___ Given data ___
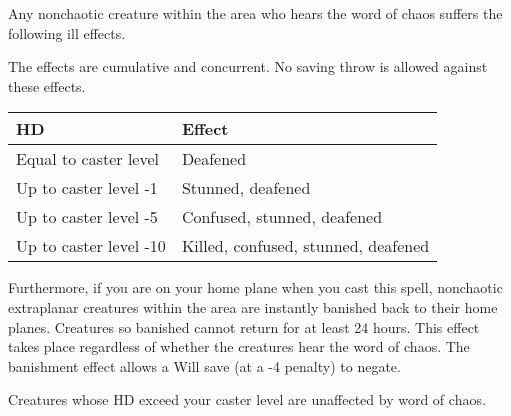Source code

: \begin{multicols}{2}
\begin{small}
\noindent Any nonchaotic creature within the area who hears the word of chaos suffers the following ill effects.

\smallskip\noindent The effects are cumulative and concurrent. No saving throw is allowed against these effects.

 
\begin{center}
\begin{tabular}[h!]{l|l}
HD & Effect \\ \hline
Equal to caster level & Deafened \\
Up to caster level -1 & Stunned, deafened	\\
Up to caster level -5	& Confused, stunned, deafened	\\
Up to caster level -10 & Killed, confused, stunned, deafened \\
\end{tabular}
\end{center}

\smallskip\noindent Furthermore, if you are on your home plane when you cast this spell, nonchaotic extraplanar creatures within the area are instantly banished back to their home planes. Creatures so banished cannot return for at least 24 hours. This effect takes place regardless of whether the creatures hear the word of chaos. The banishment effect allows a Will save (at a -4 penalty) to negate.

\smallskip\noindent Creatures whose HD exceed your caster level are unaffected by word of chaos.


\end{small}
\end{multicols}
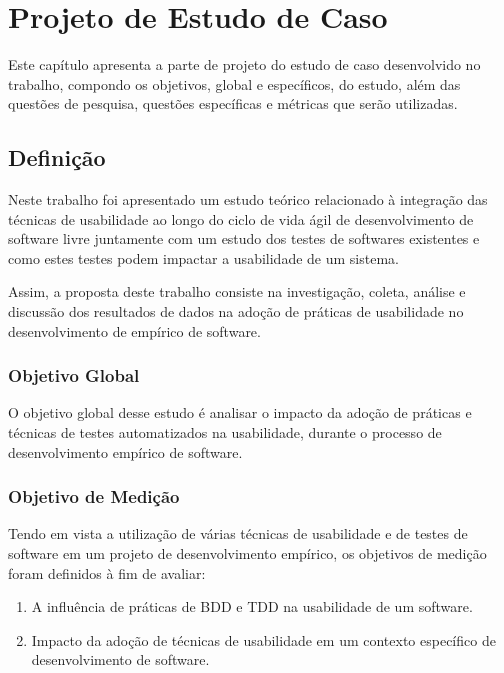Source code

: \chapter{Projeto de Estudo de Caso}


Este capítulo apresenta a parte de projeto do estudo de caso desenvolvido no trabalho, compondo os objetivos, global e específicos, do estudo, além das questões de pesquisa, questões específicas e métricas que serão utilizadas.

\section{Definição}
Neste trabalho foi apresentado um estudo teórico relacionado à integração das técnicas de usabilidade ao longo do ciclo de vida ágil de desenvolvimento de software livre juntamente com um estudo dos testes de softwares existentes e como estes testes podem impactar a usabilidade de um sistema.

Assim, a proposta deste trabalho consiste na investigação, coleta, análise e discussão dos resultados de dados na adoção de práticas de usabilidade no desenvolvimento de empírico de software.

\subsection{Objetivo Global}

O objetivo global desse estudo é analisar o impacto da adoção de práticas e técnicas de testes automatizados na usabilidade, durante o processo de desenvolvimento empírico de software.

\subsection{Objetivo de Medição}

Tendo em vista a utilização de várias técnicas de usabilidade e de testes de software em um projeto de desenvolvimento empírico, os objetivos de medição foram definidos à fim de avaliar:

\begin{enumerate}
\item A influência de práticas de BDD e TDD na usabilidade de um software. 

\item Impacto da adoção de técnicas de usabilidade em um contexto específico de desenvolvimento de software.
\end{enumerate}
___
___ Given data ___
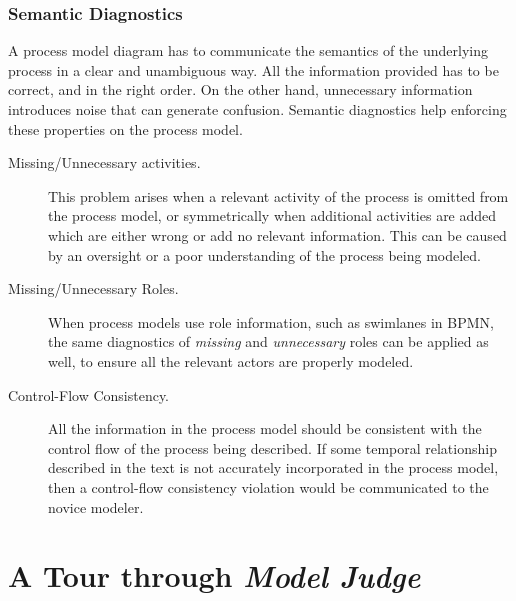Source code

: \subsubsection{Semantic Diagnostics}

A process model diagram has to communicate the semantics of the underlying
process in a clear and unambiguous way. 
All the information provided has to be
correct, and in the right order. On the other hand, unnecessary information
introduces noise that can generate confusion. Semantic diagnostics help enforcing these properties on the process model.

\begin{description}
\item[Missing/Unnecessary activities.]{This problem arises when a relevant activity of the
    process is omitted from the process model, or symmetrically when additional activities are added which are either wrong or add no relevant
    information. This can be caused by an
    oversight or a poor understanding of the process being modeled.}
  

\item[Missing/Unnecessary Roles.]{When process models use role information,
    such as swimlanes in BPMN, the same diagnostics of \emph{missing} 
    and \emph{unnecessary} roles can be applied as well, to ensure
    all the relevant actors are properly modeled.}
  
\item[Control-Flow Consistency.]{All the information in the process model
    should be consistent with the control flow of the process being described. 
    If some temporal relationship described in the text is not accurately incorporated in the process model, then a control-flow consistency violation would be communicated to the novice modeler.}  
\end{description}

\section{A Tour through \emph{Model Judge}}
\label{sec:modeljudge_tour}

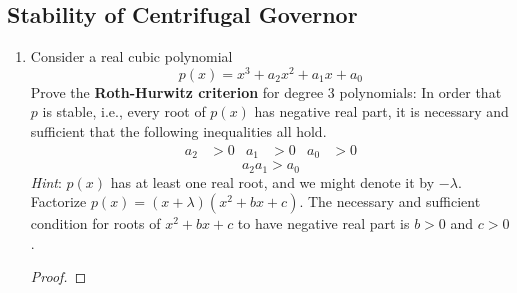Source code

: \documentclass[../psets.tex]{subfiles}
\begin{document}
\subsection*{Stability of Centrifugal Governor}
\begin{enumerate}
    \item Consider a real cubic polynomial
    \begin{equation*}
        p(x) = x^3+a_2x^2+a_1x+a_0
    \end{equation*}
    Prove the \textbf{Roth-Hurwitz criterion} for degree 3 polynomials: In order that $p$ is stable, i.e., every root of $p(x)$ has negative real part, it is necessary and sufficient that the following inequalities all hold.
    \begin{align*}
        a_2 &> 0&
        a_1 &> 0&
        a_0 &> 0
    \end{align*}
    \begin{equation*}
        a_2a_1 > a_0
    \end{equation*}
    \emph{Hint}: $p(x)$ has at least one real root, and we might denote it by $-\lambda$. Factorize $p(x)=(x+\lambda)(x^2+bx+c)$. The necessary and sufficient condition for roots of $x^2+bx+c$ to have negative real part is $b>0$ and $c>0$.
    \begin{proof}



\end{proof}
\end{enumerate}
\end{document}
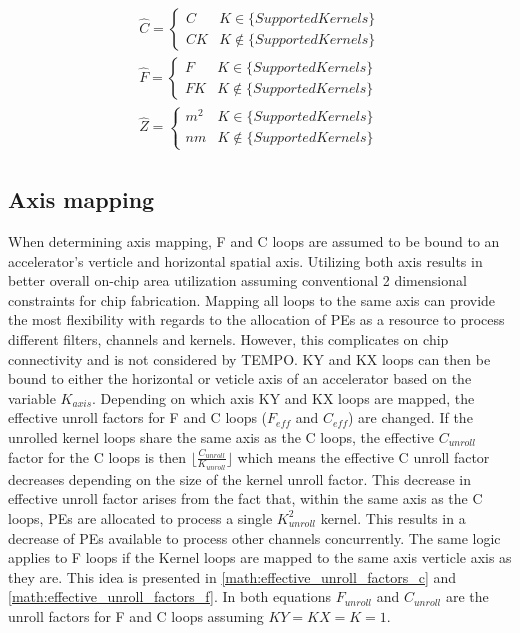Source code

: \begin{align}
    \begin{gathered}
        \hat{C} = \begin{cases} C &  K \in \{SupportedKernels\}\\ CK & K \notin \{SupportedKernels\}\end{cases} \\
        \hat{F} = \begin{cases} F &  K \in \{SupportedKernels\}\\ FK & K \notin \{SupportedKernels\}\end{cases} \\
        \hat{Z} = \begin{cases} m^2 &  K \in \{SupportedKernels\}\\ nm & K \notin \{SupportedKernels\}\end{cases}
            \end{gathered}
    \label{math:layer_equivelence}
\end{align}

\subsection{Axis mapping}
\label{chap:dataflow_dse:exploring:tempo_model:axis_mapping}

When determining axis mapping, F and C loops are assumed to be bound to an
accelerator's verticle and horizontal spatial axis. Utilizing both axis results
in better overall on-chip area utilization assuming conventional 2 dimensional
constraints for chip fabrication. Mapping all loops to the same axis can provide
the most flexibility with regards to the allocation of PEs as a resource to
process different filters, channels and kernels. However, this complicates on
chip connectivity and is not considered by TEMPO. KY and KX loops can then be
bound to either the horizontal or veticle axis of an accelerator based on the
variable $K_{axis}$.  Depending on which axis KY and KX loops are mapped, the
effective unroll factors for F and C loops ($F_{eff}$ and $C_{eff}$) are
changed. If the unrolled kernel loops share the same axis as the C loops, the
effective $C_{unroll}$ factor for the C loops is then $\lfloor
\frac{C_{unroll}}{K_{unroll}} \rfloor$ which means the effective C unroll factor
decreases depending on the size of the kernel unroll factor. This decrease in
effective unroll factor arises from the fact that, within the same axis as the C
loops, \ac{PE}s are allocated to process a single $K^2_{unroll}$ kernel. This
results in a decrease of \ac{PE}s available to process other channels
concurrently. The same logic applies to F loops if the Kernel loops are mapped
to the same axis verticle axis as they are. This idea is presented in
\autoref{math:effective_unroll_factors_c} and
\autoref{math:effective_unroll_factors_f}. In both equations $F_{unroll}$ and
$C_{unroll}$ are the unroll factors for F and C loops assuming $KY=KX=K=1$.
___
> [The problem]
Look above for the line with "real cubic polynomial" and the line with "FK & K \notin", then copy exactly the lines from the first through the second, both kept, with no pictures.

> [Response]
    \item Consider a real cubic polynomial
    \begin{equation*}
        p(x) = x^3+a_2x^2+a_1x+a_0
    \end{equation*}
    Prove the \textbf{Roth-Hurwitz criterion} for degree 3 polynomials: In order that $p$ is stable, i.e., every root of $p(x)$ has negative real part, it is necessary and sufficient that the following inequalities all hold.
    \begin{align*}
        a_2 &> 0&
        a_1 &> 0&
        a_0 &> 0
    \end{align*}
    \begin{equation*}
        a_2a_1 > a_0
    \end{equation*}
    \emph{Hint}: $p(x)$ has at least one real root, and we might denote it by $-\lambda$. Factorize $p(x)=(x+\lambda)(x^2+bx+c)$. The necessary and sufficient condition for roots of $x^2+bx+c$ to have negative real part is $b>0$ and $c>0$.
    \begin{proof}



\end{proof}
\end{enumerate}
\end{document}
Source code

: \begin{align}
    \begin{gathered}
        \hat{C} = \begin{cases} C &  K \in \{SupportedKernels\}\\ CK & K \notin \{SupportedKernels\}\end{cases} \\
        \hat{F} = \begin{cases} F &  K \in \{SupportedKernels\}\\ FK & K \notin \{SupportedKernels\}\end{cases} \\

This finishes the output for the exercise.